### What is required
Retype the entries in full.

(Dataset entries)
══════

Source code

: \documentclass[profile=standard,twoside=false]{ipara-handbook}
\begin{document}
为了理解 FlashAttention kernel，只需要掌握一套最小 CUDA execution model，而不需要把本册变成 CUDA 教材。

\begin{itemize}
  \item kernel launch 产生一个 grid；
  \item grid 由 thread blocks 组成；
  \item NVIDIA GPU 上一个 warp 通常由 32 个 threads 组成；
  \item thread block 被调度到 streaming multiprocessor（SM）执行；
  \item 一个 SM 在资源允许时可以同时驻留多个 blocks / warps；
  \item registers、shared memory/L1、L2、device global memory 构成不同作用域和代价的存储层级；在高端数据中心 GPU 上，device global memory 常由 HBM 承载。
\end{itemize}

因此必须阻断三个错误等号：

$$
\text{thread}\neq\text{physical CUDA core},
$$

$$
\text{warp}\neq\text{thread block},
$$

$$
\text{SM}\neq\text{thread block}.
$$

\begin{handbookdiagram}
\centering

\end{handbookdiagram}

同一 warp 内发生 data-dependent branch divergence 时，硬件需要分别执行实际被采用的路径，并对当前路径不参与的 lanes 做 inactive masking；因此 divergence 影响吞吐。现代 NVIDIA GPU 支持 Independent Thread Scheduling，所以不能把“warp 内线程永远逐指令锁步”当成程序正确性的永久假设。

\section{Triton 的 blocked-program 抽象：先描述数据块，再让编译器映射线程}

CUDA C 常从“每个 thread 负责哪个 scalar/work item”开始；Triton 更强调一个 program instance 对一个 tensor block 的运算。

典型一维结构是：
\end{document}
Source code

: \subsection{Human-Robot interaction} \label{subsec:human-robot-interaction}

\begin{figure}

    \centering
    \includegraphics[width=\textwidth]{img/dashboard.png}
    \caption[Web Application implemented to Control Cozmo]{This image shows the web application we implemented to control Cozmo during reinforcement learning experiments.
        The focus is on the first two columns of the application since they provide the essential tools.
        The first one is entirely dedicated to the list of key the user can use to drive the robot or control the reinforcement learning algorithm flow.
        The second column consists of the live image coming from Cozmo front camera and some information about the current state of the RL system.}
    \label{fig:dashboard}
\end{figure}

══════

### Exercise response
Source code

: \documentclass[profile=standard,twoside=false]{ipara-handbook}
\begin{document}
为了理解 FlashAttention kernel，只需要掌握一套最小 CUDA execution model，而不需要把本册变成 CUDA 教材。

\begin{itemize}
  \item kernel launch 产生一个 grid；
  \item grid 由 thread blocks 组成；
  \item NVIDIA GPU 上一个 warp 通常由 32 个 threads 组成；
  \item thread block 被调度到 streaming multiprocessor（SM）执行；
  \item 一个 SM 在资源允许时可以同时驻留多个 blocks / warps；
  \item registers、shared memory/L1、L2、device global memory 构成不同作用域和代价的存储层级；在高端数据中心 GPU 上，device global memory 常由 HBM 承载。
\end{itemize}

因此必须阻断三个错误等号：

$$
\text{thread}\neq\text{physical CUDA core},
$$

$$
\text{warp}\neq\text{thread block},
$$

$$
\text{SM}\neq\text{thread block}.
$$

\begin{handbookdiagram}
\centering

\end{handbookdiagram}

同一 warp 内发生 data-dependent branch divergence 时，硬件需要分别执行实际被采用的路径，并对当前路径不参与的 lanes 做 inactive masking；因此 divergence 影响吞吐。现代 NVIDIA GPU 支持 Independent Thread Scheduling，所以不能把“warp 内线程永远逐指令锁步”当成程序正确性的永久假设。

\section{Triton 的 blocked-program 抽象：先描述数据块，再让编译器映射线程}

CUDA C 常从“每个 thread 负责哪个 scalar/work item”开始；Triton 更强调一个 program instance 对一个 tensor block 的运算。

典型一维结构是：
\end{document}
Source code

: \subsection{Human-Robot interaction} \label{subsec:human-robot-interaction}

\begin{figure}

    \centering
    \includegraphics[width=\textwidth]{img/dashboard.png}
    \caption[Web Application implemented to Control Cozmo]{This image shows the web application we implemented to control Cozmo during reinforcement learning experiments.
        The focus is on the first two columns of the application since they provide the essential tools.
        The first one is entirely dedicated to the list of key the user can use to drive the robot or control the reinforcement learning algorithm flow.
        The second column consists of the live image coming from Cozmo front camera and some information about the current state of the RL system.}
    \label{fig:dashboard}
\end{figure}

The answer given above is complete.